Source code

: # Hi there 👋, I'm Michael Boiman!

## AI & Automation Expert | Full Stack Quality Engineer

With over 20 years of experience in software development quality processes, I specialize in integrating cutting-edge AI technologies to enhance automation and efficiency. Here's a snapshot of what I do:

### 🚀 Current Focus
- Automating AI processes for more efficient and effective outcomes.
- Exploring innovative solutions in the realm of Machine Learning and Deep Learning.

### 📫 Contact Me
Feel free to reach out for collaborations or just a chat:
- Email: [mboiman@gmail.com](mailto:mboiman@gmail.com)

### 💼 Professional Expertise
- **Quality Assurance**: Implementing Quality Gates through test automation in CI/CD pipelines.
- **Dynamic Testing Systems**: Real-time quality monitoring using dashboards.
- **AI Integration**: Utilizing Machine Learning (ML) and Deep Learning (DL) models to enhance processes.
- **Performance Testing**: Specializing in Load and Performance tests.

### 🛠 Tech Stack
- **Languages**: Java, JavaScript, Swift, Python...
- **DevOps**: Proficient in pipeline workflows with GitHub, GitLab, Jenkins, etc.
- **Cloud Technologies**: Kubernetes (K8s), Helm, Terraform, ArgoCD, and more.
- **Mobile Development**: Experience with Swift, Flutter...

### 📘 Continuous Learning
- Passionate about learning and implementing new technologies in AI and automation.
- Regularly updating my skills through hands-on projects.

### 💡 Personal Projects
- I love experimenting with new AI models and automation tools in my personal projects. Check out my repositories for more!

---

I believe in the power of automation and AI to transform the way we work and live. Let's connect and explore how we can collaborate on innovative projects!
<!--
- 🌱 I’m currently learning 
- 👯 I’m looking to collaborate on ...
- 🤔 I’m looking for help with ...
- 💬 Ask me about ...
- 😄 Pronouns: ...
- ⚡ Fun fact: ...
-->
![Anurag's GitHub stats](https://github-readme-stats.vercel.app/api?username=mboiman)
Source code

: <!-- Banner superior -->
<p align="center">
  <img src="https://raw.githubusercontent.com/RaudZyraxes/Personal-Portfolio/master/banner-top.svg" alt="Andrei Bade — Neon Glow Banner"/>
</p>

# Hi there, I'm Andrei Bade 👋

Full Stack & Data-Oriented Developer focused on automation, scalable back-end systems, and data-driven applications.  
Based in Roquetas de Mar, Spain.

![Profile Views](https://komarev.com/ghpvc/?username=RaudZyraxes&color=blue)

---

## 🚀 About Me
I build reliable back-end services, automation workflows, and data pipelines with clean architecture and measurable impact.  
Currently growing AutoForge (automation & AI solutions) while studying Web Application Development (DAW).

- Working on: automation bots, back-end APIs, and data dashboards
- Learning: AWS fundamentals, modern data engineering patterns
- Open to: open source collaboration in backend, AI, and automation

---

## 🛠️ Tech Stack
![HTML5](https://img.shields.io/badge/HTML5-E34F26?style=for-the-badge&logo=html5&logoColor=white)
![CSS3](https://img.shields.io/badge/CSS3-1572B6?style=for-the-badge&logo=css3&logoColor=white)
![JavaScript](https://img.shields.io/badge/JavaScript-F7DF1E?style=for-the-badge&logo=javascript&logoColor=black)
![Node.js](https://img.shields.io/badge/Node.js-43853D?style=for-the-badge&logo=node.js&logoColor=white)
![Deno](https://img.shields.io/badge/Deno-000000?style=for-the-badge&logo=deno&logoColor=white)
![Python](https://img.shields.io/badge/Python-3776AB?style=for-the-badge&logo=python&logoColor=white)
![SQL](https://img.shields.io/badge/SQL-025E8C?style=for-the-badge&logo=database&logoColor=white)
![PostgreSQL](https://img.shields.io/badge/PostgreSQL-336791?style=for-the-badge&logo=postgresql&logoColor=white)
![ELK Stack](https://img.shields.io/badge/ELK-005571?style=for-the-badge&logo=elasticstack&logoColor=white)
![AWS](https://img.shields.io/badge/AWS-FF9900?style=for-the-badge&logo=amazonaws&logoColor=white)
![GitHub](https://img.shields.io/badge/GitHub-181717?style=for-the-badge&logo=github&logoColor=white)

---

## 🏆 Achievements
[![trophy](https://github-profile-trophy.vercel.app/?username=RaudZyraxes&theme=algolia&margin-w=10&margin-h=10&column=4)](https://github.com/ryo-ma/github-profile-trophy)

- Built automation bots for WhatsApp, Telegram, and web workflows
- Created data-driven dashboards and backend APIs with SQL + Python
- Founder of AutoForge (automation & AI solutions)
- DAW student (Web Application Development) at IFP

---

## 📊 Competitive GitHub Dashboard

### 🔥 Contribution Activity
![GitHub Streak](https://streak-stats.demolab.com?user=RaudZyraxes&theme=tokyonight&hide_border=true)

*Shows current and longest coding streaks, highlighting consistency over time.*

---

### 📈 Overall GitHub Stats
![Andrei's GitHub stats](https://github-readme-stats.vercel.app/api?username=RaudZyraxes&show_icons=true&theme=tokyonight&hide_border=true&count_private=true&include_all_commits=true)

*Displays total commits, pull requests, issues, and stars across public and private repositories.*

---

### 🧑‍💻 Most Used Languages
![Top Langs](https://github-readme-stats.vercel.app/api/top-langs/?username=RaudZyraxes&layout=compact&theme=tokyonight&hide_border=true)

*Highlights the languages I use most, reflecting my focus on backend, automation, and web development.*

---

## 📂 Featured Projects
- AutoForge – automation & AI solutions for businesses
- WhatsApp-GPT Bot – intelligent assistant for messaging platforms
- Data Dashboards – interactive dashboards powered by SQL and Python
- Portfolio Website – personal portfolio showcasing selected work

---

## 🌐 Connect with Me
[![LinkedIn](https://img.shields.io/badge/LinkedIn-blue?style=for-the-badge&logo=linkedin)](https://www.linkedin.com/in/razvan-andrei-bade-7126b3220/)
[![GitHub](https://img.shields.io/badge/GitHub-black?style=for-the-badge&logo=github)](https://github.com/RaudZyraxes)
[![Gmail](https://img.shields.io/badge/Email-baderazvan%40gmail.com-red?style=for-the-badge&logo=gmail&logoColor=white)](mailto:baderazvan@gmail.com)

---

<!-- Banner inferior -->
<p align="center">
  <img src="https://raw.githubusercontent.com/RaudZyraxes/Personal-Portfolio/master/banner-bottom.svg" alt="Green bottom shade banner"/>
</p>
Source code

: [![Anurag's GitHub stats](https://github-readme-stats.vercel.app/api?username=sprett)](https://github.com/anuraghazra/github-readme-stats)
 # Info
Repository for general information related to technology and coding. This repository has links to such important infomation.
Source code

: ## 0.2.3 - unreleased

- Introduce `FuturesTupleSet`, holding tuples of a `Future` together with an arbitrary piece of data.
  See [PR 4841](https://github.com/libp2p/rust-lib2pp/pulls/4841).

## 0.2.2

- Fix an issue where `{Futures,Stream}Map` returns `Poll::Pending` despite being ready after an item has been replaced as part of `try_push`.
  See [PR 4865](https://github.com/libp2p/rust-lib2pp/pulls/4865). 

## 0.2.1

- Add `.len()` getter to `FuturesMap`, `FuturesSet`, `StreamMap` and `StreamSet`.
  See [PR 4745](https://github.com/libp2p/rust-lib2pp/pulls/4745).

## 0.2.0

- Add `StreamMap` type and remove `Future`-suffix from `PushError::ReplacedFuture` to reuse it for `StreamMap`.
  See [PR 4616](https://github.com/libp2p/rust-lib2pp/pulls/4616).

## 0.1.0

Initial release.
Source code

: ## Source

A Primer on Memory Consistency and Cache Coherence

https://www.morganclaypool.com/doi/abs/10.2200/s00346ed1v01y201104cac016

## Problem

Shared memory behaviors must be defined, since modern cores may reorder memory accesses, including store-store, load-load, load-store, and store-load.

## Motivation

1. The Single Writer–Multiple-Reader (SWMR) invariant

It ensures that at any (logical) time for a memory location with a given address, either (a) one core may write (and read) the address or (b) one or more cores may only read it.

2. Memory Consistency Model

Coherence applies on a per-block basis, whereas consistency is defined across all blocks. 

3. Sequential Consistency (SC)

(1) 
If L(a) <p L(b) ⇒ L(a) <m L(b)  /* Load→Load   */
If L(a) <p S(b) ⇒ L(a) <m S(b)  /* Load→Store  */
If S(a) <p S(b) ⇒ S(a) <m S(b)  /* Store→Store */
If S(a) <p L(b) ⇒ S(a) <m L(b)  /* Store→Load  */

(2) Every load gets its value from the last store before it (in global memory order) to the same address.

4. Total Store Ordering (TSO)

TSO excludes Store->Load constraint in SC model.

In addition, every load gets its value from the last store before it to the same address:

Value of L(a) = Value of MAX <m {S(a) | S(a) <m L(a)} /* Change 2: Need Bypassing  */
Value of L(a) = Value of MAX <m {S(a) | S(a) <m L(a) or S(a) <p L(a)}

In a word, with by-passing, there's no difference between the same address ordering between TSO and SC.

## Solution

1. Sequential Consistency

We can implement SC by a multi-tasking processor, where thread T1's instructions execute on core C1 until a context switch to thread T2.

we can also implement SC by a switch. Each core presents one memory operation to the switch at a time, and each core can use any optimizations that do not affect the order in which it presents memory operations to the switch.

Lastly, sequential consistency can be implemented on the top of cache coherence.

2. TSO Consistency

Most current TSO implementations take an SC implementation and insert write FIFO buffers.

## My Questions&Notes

§ **Exercise brief**
Could you restate, word for word, the lines above from the one with "- ⚡ Fun fact: ..." to the one with "# Hi there, I'm Andrei Bade 👋", both included?

§ **Solution for this exercise**
- ⚡ Fun fact: ...
-->
![Anurag's GitHub stats](https://github-readme-stats.vercel.app/api?username=mboiman)
Source code

: <!-- Banner superior -->
<p align="center">
  <img src="https://raw.githubusercontent.com/RaudZyraxes/Personal-Portfolio/master/banner-top.svg" alt="Andrei Bade — Neon Glow Banner"/>
</p>

# Hi there, I'm Andrei Bade 👋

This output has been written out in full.